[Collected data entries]
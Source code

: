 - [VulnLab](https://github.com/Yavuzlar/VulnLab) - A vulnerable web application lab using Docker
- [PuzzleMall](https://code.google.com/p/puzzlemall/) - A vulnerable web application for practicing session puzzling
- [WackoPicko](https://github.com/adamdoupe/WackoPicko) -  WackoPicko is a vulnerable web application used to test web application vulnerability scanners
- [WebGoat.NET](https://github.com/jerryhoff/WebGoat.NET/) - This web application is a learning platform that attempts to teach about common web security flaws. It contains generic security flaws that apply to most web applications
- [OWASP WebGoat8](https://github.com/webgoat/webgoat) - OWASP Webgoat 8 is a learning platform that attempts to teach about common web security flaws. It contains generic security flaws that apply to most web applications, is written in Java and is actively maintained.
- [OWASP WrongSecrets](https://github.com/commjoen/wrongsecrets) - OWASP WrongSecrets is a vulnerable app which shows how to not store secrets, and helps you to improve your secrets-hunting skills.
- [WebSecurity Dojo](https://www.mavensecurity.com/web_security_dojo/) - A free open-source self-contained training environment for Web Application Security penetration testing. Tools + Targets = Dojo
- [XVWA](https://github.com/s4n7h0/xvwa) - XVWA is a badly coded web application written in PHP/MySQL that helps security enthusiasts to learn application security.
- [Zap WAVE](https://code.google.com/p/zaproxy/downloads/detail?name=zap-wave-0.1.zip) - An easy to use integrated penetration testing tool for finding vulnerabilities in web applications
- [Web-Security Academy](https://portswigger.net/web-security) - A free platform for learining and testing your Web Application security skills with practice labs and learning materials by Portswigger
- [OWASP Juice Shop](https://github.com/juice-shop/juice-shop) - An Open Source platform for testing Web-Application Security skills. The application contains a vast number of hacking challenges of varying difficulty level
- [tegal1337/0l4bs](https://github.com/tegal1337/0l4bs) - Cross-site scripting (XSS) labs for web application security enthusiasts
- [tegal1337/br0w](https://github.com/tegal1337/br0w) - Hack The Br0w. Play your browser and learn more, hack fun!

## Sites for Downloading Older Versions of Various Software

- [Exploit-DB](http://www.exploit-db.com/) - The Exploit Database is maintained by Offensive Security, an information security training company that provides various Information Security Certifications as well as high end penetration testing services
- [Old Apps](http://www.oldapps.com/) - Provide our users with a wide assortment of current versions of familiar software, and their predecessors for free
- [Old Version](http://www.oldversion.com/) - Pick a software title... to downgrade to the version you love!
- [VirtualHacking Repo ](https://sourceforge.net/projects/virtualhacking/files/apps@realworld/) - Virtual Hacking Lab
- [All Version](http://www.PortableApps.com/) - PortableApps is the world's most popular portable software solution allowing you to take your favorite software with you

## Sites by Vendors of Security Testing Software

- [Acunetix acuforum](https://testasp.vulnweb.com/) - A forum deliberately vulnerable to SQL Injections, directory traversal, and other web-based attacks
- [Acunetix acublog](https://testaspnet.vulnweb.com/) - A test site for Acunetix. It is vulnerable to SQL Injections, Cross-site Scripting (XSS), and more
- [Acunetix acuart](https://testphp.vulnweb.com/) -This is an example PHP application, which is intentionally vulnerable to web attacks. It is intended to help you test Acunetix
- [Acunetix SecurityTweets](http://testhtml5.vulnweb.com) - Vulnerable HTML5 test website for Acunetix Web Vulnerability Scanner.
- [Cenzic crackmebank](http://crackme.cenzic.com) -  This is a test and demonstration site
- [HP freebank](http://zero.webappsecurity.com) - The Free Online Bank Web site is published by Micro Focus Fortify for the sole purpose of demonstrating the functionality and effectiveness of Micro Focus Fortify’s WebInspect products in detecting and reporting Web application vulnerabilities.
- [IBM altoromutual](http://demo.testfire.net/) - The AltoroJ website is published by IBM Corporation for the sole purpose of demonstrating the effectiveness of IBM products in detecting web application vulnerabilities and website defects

— Goal of the exercise —
Only the number is needed here: how many lines in the data contain "Sites"?

— Answer section —
2